MAB is pleased to present an exhibition of new graphite on paper works by Mike Bidlo. The works on view are from Bidlo's larger series of drawings based on paintings by the American master Marsden Hartley. With these drawings, Bidlo continues his ongoing practice of challenging the idea of authorship while questioning the modernist canon. As Debra Bricker Balken writes, "Bidlo’s demystification of modernism’s core conceit of originality emanates not only from his acts of duplication but their recontextualization as his voice and property. As a result, his studio practice has involved a deep devotion to craft: that is, to the seamless reproduction that stems from keen observation and deft draftsmanship, both of which enable faithful reenactment."

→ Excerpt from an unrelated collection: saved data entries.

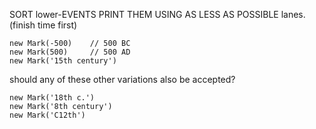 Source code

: SORT lower-EVENTS
PRINT THEM USING AS LESS AS POSSIBLE lanes. (finish time first)

```
new Mark(-500)    // 500 BC
new Mark(500)     // 500 AD
new Mark('15th century')
```

should any of these other variations also be accepted?
```
new Mark('18th c.')
new Mark('8th century')
new Mark('C12th')
```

Accompanying the exhibition is a fully illustrated hard-bound book published by MAB Books with essays by Debra Bricker Balken and Brice Brown.
Mike Bidlo (b. 1953) is an American conceptual artist known for his appropriation of paintings and sculptures by 20th century masters such as Pablo Picasso, Fernand Leger, Marcel Duchamp, Giorgio de Chirico, Man Ray, Constantin Brancusi, Jackson Pollock, Andy Warhol, and Georgia O’Keeffe, among others. He is a key member of the generation of artists, including Sherrie Levine, Richard Prince, John Armleder, and Barbara Kruger who emerged in the 1980s and practiced appropriating subjects and images from popular culture and art history into their own art. Bidlo lives and works in New York City. His work has been shown in the Andy Warhol Museum, Pittsburgh; New Museum, New York; P.S.1/MoMA, Queens, New York; Sezon Museum, Tokyo; Saatchi Collection, London; the Brooklyn Museum, New York; the Astrup Fearnley Museet for Moderne Kunst, Oslo; the Staatliche Kunsthalle Karlsruhe, Karlsruhe; the Musée d’Art Moderne de la Ville de Paris; the Fondation Cartier, Paris; Galerie Bruno Bischofberger, Zurich; Leo Castelli Gallery, New York; the Tony Shafrazi Gallery, New York; Galerie Daniel Templon, Paris; the Larry Gagosian Gallery, Los Angeles; Francis M. Naumann Fine Art, New York; the Hal Bromm Gallery, New York; the Paolo Curti/Annamaria Gambuzzi & Co. Gallery, Milan, among others.